KomaMRI.jl
KomaMRI.jl copied to clipboard
BlochDict simulation method not working with multiple threads
When performing a simulation with the BlochDict
method and with multiple threads, the REPL throws an error. Here is a MWE
julia> using KomaMRI
julia> seq = read_seq(joinpath(dirname(dirname(pathof(KomaMRI))), "examples", "1.sequences", "epi_se.seq"))
julia> obj = brain_phantom2D()
julia> sys = Scanner()
julia> simParams = KomaMRICore.default_sim_params()
julia> simParams["Nthreads"] = 2
julia> simParams["sim_method"] = KomaMRICore.BlochDict()
julia> simulate(obj, seq, sys; simParams)

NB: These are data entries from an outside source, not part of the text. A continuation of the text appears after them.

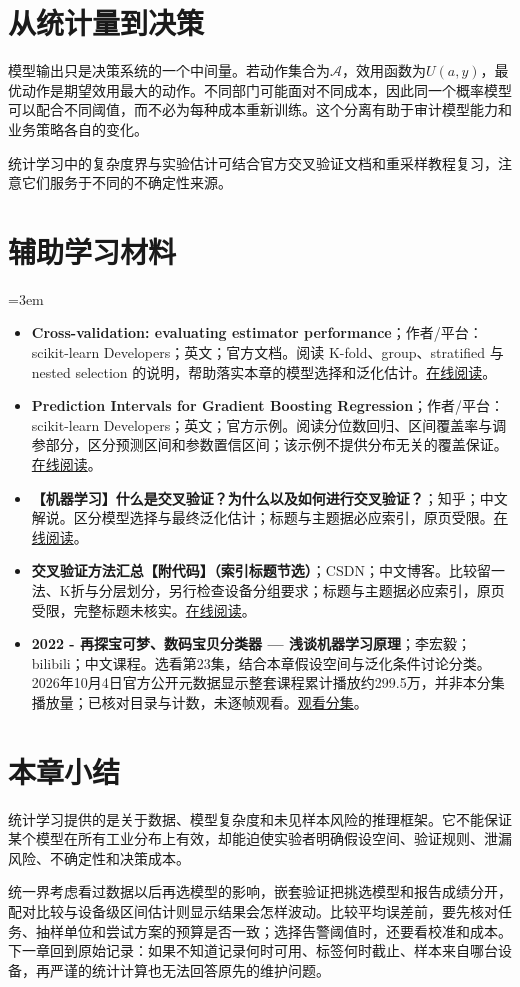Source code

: \section{从统计量到决策}
模型输出只是决策系统的一个中间量。若动作集合为$\mathcal A$，效用函数为$U(a,y)$，最优动作是期望效用最大的动作。不同部门可能面对不同成本，因此同一个概率模型可以配合不同阈值，而不必为每种成本重新训练。这个分离有助于审计模型能力和业务策略各自的变化。

统计学习中的复杂度界与实验估计可结合官方交叉验证文档和重采样教程复习，注意它们服务于不同的不确定性来源。
\section*{辅助学习材料}
\begingroup
\emergencystretch=3em
\begin{itemize}
\item \textbf{Cross-validation: evaluating estimator performance}；作者/平台：scikit-learn Developers；英文；官方文档。阅读 K-fold、group、stratified 与 nested selection 的说明，帮助落实本章的模型选择和泛化估计。\href{https://scikit-learn.org/stable/modules/cross\_validation.html}{在线阅读}。
\item \textbf{Prediction Intervals for Gradient Boosting Regression}；作者/平台：scikit-learn Developers；英文；官方示例。阅读分位数回归、区间覆盖率与调参部分，区分预测区间和参数置信区间；该示例不提供分布无关的覆盖保证。\href{https://scikit-learn.org/stable/auto\_examples/ensemble/plot\_gradient\_boosting\_quantile.html}{在线阅读}。
\item \textbf{【机器学习】什么是交叉验证？为什么以及如何进行交叉验证？}；知乎；中文解说。区分模型选择与最终泛化估计；标题与主题据必应索引，原页受限。\href{https://zhuanlan.zhihu.com/p/81738187251}{在线阅读}。
\item \textbf{交叉验证方法汇总【附代码】（索引标题节选）}；CSDN；中文博客。比较留一法、K折与分层划分，另行检查设备分组要求；标题与主题据必应索引，原页受限，完整标题未核实。\href{https://blog.csdn.net/WHYbeHERE/article/details/108192957}{在线阅读}。
\item \textbf{2022 - 再探宝可梦、数码宝贝分类器 — 浅谈机器学习原理}；李宏毅；bilibili；中文课程。选看第23集，结合本章假设空间与泛化条件讨论分类。2026年10月4日官方公开元数据显示整套课程累计播放约299.5万，并非本分集播放量；已核对目录与计数，未逐帧观看。\href{https://www.bilibili.com/video/BV1Wv411h7kN/?p=23}{观看分集}。
\end{itemize}
\endgroup
\section{本章小结}
统计学习提供的是关于数据、模型复杂度和未见样本风险的推理框架。它不能保证某个模型在所有工业分布上有效，却能迫使实验者明确假设空间、验证规则、泄漏风险、不确定性和决策成本。

统一界考虑看过数据以后再选模型的影响，嵌套验证把挑选模型和报告成绩分开，配对比较与设备级区间估计则显示结果会怎样波动。比较平均误差前，要先核对任务、抽样单位和尝试方案的预算是否一致；选择告警阈值时，还要看校准和成本。下一章回到原始记录：如果不知道记录何时可用、标签何时截止、样本来自哪台设备，再严谨的统计计算也无法回答原先的维护问题。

ERROR: DimensionMismatch: array could not be broadcast to match destination
Stacktrace:
...
Full Stack Trace
┌ Info: Running simulation in the GPU (NVIDIA GeForce GTX 1650)
│ koma_version = v"0.7.5"
│ sim_method = BlochDict(save_Mz=false)
│ spins = 6506
│ time_points = 11079
└ adc_points = 10201
ERROR: DimensionMismatch: array could not be broadcast to match destination
Stacktrace:
[1] check_broadcast_shape
@ .\broadcast.jl:553 [inlined]
[2] check_broadcast_shape
@ .\broadcast.jl:554 [inlined]
[3] check_broadcast_axes
@ .\broadcast.jl:556 [inlined]
[4] instantiate
@ .\broadcast.jl:297 [inlined]
[5] materialize!
@ C:\Users\beorostica\.julia\packages\GPUArrays\5XhED\src\host\broadcast.jl:41 [inlined]

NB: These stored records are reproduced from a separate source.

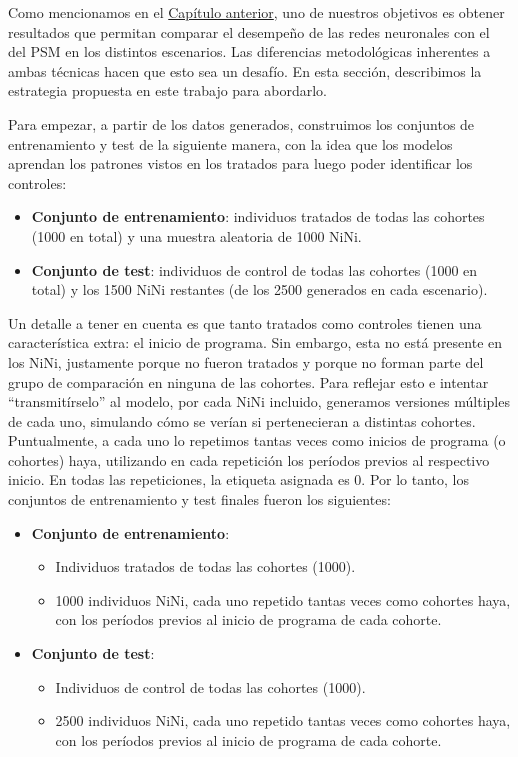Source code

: \documentclass[../../main.tex]{subfiles}
\begin{document}
Como mencionamos en el \hyperref[sec:problema]{Capítulo anterior}, uno de nuestros objetivos es
obtener resultados que permitan comparar el desempeño de las redes neuronales con el del
PSM en los distintos escenarios. Las diferencias metodológicas inherentes a ambas técnicas
hacen que esto sea un desafío. En esta sección, describimos la estrategia propuesta en
este trabajo para abordarlo.

Para empezar, a partir de los datos generados, construimos los conjuntos de entrenamiento
y test de la siguiente manera, con la idea que los modelos aprendan los patrones vistos en
los tratados para luego poder identificar los controles:
\begin{itemize}
    \item \textbf{Conjunto de entrenamiento}: individuos tratados de todas las cohortes
    (1000 en total) y una muestra aleatoria de 1000 NiNi.
    \item \textbf{Conjunto de test}: individuos de control de todas las cohortes (1000 en
    total) y los 1500 NiNi restantes (de los 2500 generados en cada escenario).
\end{itemize}

Un detalle a tener en cuenta es que tanto tratados como controles tienen una
característica extra: el inicio de programa. Sin embargo, esta no está presente en los
NiNi, justamente porque no fueron tratados y porque no forman parte del grupo de
comparación en ninguna de las cohortes. Para reflejar esto e intentar ``transmitírselo''
al modelo, por cada NiNi incluido, generamos versiones múltiples de cada uno, simulando
cómo se verían si pertenecieran a distintas cohortes. Puntualmente, a cada uno lo
repetimos tantas veces como inicios de programa (o cohortes) haya, utilizando en cada
repetición los períodos previos al respectivo inicio. En todas las repeticiones, la
etiqueta asignada es 0. Por lo tanto, los conjuntos de entrenamiento y test finales fueron
los siguientes:
\begin{itemize}
    \item \textbf{Conjunto de entrenamiento}:\vspace{-0.2cm}
        \begin{itemize}
            \item Individuos tratados de todas las cohortes (1000).
            \item 1000 individuos NiNi, cada uno repetido tantas veces como cohortes haya,
            con los períodos previos al inicio de programa de cada cohorte.
        \end{itemize}
    \item \textbf{Conjunto de test}:\vspace{-0.2cm}
        \begin{itemize}
            \item Individuos de control de todas las cohortes (1000).
            \item 2500 individuos NiNi, cada uno repetido tantas veces como cohortes haya,
            con los períodos previos al inicio de programa de cada cohorte.
        \end{itemize}
\end{itemize}
\end{document}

[6] materialize!(dest::SubArray{ComplexF32, 2, CUDA.CuArray{ComplexF32, 4, CUDA.Mem.DeviceBuffer}, Tuple{UnitRange{Int64}, Base.Slice{Base.OneTo{Int64}}, Int64, Int64}, false}, bc::Base.Broadcast.Broadcasted{CUDA.CuArrayStyle{2}, Nothing, typeof(identity), Tuple{LinearAlgebra.Transpose{ComplexF32, CUDA.CuArray{ComplexF32, 2, CUDA.Mem.DeviceBuffer}}}})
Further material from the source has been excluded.